Quando seu mandato chegou ao fim, recusou-se a passar a faixa ao seu sucessor, o civil Prudente de Morais, o primeiro presidente eleito por voto direto. Contrariado com a transferência do poder para um civil, Floriano Peixoto não compareceu à cerimônia de transmissão do cargo.
As tentativas golpistas do Tenentismo (década de 1920)
O Tenentismo, movimento político-militar surgiu nos quartéis espalhados em todo território na década de 1920. Foi protagonizado por jovens oficiais de baixa e média patente do Exército insatisfeitos com o governo da República Oligárquica. O movimento pretendeu derrubar pelas armas, três governos e os sistemas políticos que os sustentavam. Defendia reformas na estrutura de pode como o fim do voto aberto, a instituição do voto secreto e do ensino público obrigatório.
Acima de tudo, os ‘tenentistas’ tinham a convicção da importância dos militares na “moralização da Republica”, isto é, a crença de seu papel transformador nos costumes políticos do país – ideia que se manteve no meio militar muito tempo depois de desaparecido o movimento.
Os movimentos tenentistas foram:
- Revolta dos 18 do Forte de Copacabana (4-6 de julho de 1922, RJ): pretendia derrubara o governo de Epitácio Pessoa e não deixar assumir o presidente eleito Artur Bernardes.
- Revolta Paulista de 1924 (de julho a setembro de 1924, SP): pretendia derrubar o governo de Artur Bernardes.
- Comuna de Manaus de 1924 (julho-agosto de 1925, AM): chegou a controlar o poder do Amazonas por mais de um mês.
- Coluna Prestes (de 1925 a 1927): percorreu o interior do país, do Rio Grande do Sul ao sertão do Nordeste tentando sublevar populações locais contra os governos oligárquicos.

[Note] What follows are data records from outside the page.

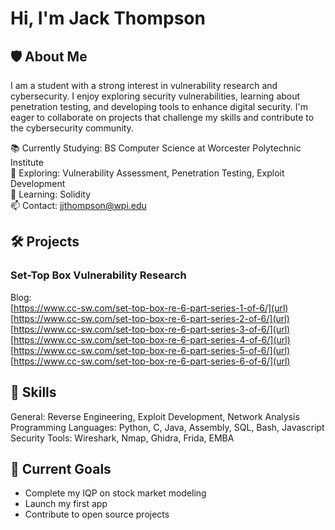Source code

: # Hi, I'm Jack Thompson

## 🛡️ About Me
I am a student with a strong interest in vulnerability research and cybersecurity. I enjoy exploring security vulnerabilities, learning about penetration testing, and developing tools to enhance digital security. I'm eager to collaborate on projects that challenge my skills and contribute to the cybersecurity community.

📚 Currently Studying: BS Computer Science at Worcester Polytechnic Institute </br>
🔭 Exploring: Vulnerability Assessment, Penetration Testing, Exploit Development </br>
🌱 Learning: Solidity </br>
📫 Contact: jjthompson@wpi.edu </br>


## 🛠️ Projects

### Set-Top Box Vulnerability Research 
Blog: </br>
[https://www.cc-sw.com/set-top-box-re-6-part-series-1-of-6/](url) </br>
[https://www.cc-sw.com/set-top-box-re-6-part-series-2-of-6/](url) </br>
[https://www.cc-sw.com/set-top-box-re-6-part-series-3-of-6/](url) </br>
[https://www.cc-sw.com/set-top-box-re-6-part-series-4-of-6/](url) </br>
[https://www.cc-sw.com/set-top-box-re-6-part-series-5-of-6/](url) </br>
[https://www.cc-sw.com/set-top-box-re-6-part-series-6-of-6/](url) </br>



## 💼 Skills
General: Reverse Engineering, Exploit Development, Network Analysis </br>
Programming Languages: Python, C, Java, Assembly, SQL, Bash, Javascript </br>
Security Tools: Wireshark, Nmap, Ghidra, Frida, EMBA </br>

## 🎯 Current Goals
- Complete my IQP on stock market modeling
- Launch my first app
- Contribute to open source projects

Golpe de 24/10/1930 – a “Revolução de 1930”
O golpeado foi o presidente Washington Luís, deposto da presidência em 24 de outubro e preso no Forte de Copacabana (ele partiu para o exílio, pouco tempo depois, em 20 de novembro). Também foi golpeado Júlio Prestes, recém-eleito presidente e que assumiria o poder em 15 de novembro. Ele pediu asilo ao Consulado britânico e viveu no exilio até 1934.
Uma junta militar (dois generais e um almirante) assumiu o governo, fechou o Congresso e impediu a posse do recém eleito presidente Júlio Prestes, que assumiria o poder em 15 de novembro.
A junta convidou Getúlio Vargas para tomar posse como presidente da República, o que aconteceu em 3 de novembrode 1930, inaugurando o Governo Provisório de Vargas.
Golpe de 10/11/1937 – a ditadura do Estado Novo
Foi um autogolpe, executado pelo próprio chefe de Estado, Getúlio Vargas, com apoio de militares. O pretexto foi a descoberta do Plano Cohen – um plano para derrubar o governo e implantar o comunismo no país.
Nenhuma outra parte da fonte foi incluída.